▸ ASSIGNMENT
The lines below may contain the word "string". Please count those that do and give the number alone.

▸ SUPPLIED INFORMATION

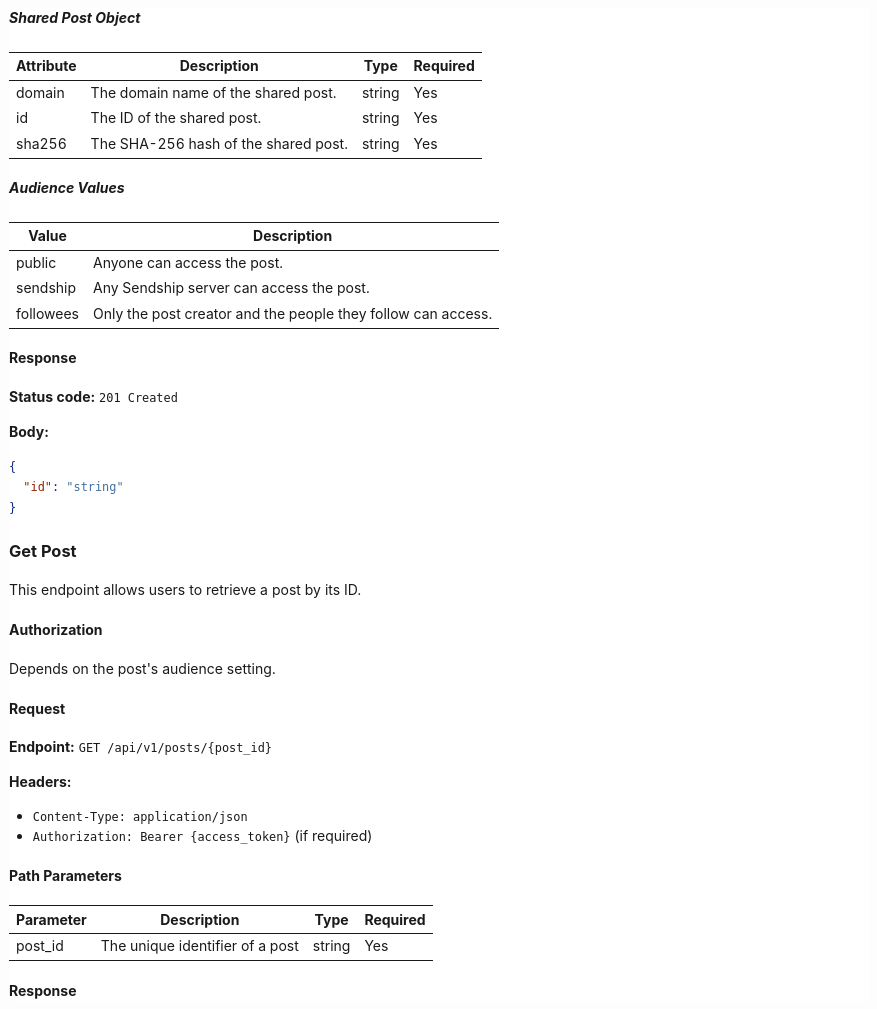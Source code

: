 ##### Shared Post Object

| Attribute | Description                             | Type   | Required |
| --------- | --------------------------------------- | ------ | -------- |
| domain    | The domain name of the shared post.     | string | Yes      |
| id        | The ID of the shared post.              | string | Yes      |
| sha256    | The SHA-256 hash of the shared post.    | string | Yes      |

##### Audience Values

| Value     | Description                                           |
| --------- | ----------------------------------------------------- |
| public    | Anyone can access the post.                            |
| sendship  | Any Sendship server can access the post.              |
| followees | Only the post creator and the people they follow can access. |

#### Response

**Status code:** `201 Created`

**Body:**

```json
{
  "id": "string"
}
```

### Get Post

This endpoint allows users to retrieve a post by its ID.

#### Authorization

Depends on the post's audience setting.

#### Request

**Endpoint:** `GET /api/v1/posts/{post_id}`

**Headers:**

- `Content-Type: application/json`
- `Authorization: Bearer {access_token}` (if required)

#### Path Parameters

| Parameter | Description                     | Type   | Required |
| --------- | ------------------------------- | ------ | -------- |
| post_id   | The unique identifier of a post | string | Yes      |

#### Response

▸ EXERCISE OUTPUT
5